Division of property means that the spouses’ assets shall be distributed equally according to the rule. The spouse’s net fortunes are compared to each other, and the spouse with more matrimonial property, is subject to give compensation to the spouse with less property. Net assets means assets remaining after liabilities are deducted from the assets. Compensation needs to amount to such an amount that both spouses will have an equal amount of matrimonial property after the division of property. This rule can be influenced by a prenuptial agreement, in which it may be ordered what property is under matrimonial property.

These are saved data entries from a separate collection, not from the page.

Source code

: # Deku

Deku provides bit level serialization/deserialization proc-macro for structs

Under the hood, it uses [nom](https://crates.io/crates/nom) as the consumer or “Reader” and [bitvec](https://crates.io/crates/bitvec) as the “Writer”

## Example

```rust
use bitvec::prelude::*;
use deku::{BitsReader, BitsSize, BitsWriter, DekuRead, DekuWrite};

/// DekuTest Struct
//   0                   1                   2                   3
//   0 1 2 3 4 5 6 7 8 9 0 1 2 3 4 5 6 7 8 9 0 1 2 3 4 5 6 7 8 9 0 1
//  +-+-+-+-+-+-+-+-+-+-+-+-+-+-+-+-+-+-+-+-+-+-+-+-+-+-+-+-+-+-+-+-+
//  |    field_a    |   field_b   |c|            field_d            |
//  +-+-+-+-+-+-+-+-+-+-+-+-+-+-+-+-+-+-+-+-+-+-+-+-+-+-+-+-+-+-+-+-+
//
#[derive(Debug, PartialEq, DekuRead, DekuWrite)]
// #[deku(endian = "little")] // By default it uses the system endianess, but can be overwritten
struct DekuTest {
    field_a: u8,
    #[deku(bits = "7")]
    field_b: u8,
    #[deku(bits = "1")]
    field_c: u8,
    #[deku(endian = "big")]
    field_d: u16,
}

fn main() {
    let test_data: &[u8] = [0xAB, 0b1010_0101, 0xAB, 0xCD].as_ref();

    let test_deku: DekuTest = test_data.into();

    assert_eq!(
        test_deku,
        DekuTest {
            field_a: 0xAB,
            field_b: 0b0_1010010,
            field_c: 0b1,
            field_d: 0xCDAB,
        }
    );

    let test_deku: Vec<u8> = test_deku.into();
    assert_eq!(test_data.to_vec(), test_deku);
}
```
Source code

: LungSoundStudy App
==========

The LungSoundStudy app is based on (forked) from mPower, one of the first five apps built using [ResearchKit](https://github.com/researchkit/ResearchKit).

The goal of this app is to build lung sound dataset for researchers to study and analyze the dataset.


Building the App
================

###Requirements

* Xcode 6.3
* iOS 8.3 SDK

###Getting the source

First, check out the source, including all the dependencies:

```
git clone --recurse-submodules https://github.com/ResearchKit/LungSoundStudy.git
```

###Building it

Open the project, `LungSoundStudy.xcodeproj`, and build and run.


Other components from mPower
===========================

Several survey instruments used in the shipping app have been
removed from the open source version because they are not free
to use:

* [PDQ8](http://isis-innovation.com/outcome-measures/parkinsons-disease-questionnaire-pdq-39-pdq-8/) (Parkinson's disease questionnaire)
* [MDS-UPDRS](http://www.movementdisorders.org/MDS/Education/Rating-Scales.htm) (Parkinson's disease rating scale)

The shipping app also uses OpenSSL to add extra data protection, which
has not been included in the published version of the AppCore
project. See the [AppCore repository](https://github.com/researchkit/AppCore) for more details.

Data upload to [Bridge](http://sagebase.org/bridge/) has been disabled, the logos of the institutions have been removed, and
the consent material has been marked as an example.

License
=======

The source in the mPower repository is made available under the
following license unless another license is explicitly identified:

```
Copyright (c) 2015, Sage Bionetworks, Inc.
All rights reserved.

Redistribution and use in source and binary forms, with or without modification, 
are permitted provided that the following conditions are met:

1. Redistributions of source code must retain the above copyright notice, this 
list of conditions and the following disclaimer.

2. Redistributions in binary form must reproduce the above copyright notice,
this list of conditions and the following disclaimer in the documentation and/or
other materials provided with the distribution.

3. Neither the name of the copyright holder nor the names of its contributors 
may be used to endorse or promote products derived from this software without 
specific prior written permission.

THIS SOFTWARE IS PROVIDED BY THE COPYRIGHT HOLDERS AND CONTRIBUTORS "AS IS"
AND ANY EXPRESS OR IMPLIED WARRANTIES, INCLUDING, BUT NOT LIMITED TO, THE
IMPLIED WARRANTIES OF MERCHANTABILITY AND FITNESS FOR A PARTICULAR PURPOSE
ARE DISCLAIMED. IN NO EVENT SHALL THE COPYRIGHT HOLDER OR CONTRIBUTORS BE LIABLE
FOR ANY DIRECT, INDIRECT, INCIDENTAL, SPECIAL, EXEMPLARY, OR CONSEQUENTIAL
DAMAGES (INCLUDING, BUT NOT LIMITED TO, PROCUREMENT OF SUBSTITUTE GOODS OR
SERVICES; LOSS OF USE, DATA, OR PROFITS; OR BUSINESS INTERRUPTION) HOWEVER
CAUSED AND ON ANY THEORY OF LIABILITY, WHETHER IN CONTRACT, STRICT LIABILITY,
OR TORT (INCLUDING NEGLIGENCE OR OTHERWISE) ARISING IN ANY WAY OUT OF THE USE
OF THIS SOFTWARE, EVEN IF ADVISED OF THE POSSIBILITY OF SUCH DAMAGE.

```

Prenuptial agreement affects how the distribution of matrimonial property is carried out. A prenuptial agreement may be valid for both divorce and marriage, until the other spouse’s death or in only one of these cases. If a prenuptial agreement is valid only for example in case of divorce, matrimonial right is to be maintained in full if the marriage ends in the death of the other spouse.
In practice, the most common prenuptial agreement is one in which it is stipulated that neither spouse has a matrimonial right to any property of the other´s. This means that in case the marriage ends, the spouses´ property is not divided equally, but instead each spouse keeps their own property.
The prenuptial agreement can also provide that one spouse has no matrimonial right to specific property belonging to the other spouse, for example, to his or her house, or car. This order means that the matrimonial property is divided equally between the spouses except the specific property that is excluded in the prenuptial agreement.
A prenuptial agreement is not necessarily binding. It may be derogated from, or it can be entirely ignored when mediating the division of property, if the prenuptial agreement would result in an unreasonable result.